Decided January 15, 1979
- Full case name: LeRoy Symm, Tax Assessor-Collector of Waller County, Texas v. United States, et al.
- Citations: 439 U.S. 1105 (more) 99 S. Ct. 1006; 59 L. Ed. 2d 66; 1979 U.S. LEXIS 449

Case history
- Prior: United States v. Texas, 445 F. Supp. 1245 (S.D. Tex. 1978)
- Subsequent: Rehearing denied, 440 U.S. 951 (1979).

Court membership
- Chief Justice Warren E. Burger Associate Justices William J. Brennan Jr. · Potter Stewart Byron White · Thurgood Marshall Harry Blackmun · Lewis F. Powell Jr. William Rehnquist · John P. Stevens

Case opinions
- Per curiam
- Dissent: Rehnquist, joined by Burger

= Symm v. United States =

Symm v. United States, 439 U.S. 1105 (1979), was a United States Supreme Court case in which the Court summarily affirmed United States v. Texas, holding unconstitutional the denial to Prairie View students of the presumption of bona fide residency extended to other Waller County students.

==Background==
Waller County, a small rural county west of Houston, had a population of approximately 15,000, a slight majority of which was black. Prairie View A&M University is a state-supported, predominantly black university located in Waller County. Appellant Symm was responsible for registering voters in the county. Persons personally known to Symm or his deputies as county residents, as well as persons who were listed on the tax rolls as owning property in Waller County, were routinely registered upon filling out the state registration form. Those who fell within neither of these categories were required to complete a residency questionnaire, which asked whether the applicant was a college student and, if so, inquired into the student's home address, property ownership, employment status, future plans, and so forth.

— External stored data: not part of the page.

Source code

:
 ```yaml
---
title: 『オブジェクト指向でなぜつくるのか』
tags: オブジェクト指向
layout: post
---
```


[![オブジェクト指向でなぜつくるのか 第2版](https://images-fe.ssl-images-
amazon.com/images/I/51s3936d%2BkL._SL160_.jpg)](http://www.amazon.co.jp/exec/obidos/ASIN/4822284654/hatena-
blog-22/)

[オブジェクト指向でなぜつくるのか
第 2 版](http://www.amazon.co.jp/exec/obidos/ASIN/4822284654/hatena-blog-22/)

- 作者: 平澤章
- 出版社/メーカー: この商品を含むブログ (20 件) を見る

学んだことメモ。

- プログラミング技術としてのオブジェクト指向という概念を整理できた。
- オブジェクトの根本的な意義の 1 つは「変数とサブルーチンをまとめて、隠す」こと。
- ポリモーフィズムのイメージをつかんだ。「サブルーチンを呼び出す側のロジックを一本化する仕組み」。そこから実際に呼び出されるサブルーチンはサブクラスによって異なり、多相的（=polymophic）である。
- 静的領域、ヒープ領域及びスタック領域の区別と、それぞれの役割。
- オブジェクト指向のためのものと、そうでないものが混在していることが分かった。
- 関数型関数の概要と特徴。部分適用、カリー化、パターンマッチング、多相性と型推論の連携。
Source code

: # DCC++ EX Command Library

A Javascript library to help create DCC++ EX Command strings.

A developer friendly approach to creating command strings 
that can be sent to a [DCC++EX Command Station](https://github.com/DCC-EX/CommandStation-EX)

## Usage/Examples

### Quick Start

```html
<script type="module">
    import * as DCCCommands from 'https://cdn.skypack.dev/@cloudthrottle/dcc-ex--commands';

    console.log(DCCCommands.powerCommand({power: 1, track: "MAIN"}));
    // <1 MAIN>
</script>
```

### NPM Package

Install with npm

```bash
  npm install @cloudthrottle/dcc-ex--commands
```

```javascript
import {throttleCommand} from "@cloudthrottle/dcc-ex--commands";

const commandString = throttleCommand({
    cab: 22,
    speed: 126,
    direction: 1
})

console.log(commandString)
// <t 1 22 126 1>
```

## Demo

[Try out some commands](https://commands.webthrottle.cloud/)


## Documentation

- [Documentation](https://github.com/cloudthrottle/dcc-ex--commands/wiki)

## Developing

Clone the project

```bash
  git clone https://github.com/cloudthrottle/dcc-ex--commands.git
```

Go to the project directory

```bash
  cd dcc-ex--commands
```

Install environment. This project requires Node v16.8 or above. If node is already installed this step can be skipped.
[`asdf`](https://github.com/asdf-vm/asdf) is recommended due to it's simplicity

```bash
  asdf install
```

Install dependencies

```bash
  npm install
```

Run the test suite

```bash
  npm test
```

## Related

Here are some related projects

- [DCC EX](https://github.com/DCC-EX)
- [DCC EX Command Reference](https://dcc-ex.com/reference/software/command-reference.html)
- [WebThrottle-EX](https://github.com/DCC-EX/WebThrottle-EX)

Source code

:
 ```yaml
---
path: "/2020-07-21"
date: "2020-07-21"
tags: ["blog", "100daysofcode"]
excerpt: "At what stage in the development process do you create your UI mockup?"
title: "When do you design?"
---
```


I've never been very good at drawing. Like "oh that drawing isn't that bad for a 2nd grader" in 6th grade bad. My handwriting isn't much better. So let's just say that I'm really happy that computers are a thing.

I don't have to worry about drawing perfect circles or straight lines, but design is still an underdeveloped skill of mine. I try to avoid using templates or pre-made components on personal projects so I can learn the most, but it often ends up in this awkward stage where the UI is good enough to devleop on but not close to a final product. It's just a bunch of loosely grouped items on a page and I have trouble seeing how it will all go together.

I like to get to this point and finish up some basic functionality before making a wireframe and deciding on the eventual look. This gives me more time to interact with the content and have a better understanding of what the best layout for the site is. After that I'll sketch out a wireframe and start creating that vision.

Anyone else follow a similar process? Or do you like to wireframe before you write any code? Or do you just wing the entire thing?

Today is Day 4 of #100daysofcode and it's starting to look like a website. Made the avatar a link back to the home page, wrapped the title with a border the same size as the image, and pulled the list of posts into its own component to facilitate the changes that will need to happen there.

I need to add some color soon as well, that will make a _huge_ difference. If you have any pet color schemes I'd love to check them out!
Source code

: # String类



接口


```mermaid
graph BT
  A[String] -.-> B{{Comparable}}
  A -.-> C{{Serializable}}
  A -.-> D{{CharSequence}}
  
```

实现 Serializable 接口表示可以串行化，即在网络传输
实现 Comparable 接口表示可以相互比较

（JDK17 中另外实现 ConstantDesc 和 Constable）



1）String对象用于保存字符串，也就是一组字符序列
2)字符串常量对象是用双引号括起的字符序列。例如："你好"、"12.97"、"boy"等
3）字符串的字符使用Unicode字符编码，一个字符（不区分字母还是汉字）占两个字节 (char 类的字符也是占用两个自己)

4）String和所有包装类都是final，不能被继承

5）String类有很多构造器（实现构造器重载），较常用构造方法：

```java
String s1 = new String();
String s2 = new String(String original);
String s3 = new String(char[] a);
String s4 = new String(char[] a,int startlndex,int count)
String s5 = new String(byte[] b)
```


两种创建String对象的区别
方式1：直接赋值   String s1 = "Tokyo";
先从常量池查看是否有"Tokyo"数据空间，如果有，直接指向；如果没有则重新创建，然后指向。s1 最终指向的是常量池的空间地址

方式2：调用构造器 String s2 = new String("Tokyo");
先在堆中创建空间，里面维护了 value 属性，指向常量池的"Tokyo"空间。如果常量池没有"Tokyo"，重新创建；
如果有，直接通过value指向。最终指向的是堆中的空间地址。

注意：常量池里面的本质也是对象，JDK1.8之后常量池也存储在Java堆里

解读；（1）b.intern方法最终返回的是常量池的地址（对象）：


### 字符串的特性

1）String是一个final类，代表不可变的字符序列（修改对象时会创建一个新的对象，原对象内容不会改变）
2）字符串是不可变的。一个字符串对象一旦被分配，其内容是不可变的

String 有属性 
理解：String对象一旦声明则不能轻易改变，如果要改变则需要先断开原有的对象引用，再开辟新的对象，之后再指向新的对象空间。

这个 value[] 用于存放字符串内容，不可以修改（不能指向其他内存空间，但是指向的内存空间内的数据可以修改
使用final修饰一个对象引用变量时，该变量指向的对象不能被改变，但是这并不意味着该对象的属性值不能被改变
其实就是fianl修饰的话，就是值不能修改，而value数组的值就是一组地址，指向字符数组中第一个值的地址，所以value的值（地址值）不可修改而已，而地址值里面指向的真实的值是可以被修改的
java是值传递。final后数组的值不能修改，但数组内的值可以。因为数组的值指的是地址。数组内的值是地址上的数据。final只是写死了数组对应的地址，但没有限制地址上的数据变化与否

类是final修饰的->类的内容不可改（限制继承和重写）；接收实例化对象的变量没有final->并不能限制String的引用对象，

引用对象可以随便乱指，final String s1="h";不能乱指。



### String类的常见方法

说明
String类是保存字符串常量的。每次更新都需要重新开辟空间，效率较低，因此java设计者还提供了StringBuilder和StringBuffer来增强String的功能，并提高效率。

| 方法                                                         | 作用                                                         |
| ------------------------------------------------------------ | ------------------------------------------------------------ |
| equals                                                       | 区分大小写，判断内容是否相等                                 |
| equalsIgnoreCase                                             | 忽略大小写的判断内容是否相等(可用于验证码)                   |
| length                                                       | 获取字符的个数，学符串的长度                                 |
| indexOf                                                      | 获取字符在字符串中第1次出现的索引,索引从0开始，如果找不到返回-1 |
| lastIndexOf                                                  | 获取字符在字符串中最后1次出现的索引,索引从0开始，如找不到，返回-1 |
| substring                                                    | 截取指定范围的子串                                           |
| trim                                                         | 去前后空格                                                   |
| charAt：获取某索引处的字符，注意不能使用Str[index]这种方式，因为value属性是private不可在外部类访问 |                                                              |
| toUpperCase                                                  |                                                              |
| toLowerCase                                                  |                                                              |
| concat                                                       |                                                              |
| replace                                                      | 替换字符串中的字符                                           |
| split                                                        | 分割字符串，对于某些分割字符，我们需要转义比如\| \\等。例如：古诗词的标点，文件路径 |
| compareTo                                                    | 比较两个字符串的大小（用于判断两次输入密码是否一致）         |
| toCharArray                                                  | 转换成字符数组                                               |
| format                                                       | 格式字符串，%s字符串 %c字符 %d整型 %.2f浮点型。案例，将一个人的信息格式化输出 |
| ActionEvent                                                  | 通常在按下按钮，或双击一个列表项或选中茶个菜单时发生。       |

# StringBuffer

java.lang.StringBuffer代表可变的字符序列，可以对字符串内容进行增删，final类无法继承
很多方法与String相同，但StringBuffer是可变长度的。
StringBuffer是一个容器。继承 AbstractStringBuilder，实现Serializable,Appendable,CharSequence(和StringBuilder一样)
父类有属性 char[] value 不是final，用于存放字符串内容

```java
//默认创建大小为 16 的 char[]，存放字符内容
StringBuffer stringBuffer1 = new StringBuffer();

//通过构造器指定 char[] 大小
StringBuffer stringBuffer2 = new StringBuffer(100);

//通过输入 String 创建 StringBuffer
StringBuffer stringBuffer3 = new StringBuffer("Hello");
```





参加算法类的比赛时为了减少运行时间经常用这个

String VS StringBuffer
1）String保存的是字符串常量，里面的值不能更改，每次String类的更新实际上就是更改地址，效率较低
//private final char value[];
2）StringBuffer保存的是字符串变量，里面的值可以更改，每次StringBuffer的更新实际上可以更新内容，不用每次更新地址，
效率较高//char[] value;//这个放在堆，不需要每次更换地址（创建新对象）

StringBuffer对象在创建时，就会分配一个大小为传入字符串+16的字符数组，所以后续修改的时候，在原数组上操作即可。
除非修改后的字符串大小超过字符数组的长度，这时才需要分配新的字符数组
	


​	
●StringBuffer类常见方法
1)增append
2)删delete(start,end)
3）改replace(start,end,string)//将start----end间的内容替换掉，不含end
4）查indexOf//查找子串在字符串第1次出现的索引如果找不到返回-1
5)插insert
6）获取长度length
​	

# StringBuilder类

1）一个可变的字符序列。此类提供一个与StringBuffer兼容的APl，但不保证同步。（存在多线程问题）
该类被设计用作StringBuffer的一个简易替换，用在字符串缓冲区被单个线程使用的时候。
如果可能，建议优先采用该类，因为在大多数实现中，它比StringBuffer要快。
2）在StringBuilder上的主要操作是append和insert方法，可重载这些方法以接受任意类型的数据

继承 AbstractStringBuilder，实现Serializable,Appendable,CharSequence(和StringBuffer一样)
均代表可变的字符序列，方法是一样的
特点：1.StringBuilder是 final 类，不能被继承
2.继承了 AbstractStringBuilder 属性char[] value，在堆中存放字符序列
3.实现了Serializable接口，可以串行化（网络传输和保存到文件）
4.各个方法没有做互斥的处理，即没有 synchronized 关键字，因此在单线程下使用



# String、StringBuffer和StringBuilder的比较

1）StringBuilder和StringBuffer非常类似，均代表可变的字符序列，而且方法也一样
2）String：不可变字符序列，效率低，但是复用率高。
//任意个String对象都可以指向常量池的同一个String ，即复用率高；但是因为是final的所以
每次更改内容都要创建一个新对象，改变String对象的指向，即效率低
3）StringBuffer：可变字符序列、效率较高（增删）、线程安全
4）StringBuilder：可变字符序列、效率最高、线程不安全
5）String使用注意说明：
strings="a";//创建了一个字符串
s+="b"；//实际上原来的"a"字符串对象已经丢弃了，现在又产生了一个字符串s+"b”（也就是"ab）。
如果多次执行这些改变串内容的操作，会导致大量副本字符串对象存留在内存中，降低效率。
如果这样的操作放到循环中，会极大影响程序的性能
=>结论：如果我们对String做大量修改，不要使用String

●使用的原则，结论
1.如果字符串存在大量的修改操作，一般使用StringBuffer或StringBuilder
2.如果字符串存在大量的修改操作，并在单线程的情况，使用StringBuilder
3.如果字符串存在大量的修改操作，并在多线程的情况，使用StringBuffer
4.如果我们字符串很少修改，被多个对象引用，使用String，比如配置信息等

On October 14, 1976, the United States Attorney General filed an action against Symm, Waller County, the State of Texas, and its Secretary of State and Attorney General, alleging that use of the questionnaire denied Prairie View students the right to vote in violation of 42 U. S. C. §§ 1971 (a), 1971 (c), 1973, 1973j (d), 1973bb, and the Fourteenth, Fifteenth, and Twenty-sixth Amendments. Pursuant to 42 U. S. C. § 1973bb (a)(2), the United States moved to convene a three-judge District Court. The request for a three-judge court was predicated on the United States' claim for injunctive relief to remedy alleged violations of the Twenty-sixth Amendment. The motion was granted, and a [*1107] three-judge District Court was convened. The District Court found that Symm's registration practices violated the Twenty-sixth Amendment and permanently enjoined him from, among other things, using the questionnaire. Symm appealed from that judgment.

==Opinion of the Court==

The Court summarily affirmed the appeal (i.e. wrote no opinion).

==Dissent==

Justice William Rehnquist wrote a dissent, arguing that the District Court mistakenly exercised jurisdiction over Symm. Rehnquist opined, "If the case were here ... on a petition for certiorari and fell within our discretionary jurisdiction, I would have no hesitation in voting to deny certiorari."